:: Assigned task ::
All lines in the data that hold the word "camera" need copying.

START Data listing

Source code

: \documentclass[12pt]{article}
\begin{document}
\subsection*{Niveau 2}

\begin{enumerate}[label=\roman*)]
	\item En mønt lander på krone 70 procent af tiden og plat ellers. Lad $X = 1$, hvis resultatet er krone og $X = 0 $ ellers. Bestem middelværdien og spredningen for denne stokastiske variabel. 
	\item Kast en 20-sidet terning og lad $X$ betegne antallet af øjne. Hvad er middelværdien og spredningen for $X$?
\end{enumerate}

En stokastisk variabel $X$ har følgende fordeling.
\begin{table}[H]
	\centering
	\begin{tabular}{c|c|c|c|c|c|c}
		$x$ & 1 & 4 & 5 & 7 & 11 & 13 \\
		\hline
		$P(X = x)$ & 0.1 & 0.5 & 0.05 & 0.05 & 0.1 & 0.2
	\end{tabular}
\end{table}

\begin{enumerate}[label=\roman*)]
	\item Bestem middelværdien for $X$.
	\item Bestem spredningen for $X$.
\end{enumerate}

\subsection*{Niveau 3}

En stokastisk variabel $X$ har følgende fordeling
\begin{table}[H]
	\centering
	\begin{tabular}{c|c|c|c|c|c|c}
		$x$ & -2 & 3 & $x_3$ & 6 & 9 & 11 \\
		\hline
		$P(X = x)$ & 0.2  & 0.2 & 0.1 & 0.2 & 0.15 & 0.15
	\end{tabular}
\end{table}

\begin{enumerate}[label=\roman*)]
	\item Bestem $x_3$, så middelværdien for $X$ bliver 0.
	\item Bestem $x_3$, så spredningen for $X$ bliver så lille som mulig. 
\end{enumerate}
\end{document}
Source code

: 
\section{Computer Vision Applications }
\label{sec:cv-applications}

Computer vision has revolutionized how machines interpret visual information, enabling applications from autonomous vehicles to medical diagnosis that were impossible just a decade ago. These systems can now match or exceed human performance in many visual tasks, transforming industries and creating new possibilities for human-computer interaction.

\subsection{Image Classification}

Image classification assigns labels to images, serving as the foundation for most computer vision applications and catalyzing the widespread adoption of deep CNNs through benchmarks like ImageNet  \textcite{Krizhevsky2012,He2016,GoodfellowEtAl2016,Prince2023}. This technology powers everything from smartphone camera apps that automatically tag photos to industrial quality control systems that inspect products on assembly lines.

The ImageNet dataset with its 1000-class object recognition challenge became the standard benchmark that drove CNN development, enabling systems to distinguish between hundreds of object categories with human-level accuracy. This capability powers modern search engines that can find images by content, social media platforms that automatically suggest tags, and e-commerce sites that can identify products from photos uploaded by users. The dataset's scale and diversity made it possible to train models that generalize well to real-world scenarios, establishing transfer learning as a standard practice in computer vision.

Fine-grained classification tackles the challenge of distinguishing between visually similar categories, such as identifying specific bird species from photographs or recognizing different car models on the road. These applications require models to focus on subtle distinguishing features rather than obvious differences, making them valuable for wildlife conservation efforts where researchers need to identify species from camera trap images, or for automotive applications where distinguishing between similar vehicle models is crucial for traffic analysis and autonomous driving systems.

END Data listing

:: Reply ::
Image classification assigns labels to images, serving as the foundation for most computer vision applications and catalyzing the widespread adoption of deep CNNs through benchmarks like ImageNet  \textcite{Krizhevsky2012,He2016,GoodfellowEtAl2016,Prince2023}. This technology powers everything from smartphone camera apps that automatically tag photos to industrial quality control systems that inspect products on assembly lines.
Fine-grained classification tackles the challenge of distinguishing between visually similar categories, such as identifying specific bird species from photographs or recognizing different car models on the road. These applications require models to focus on subtle distinguishing features rather than obvious differences, making them valuable for wildlife conservation efforts where researchers need to identify species from camera trap images, or for automotive applications where distinguishing between similar vehicle models is crucial for traffic analysis and autonomous driving systems.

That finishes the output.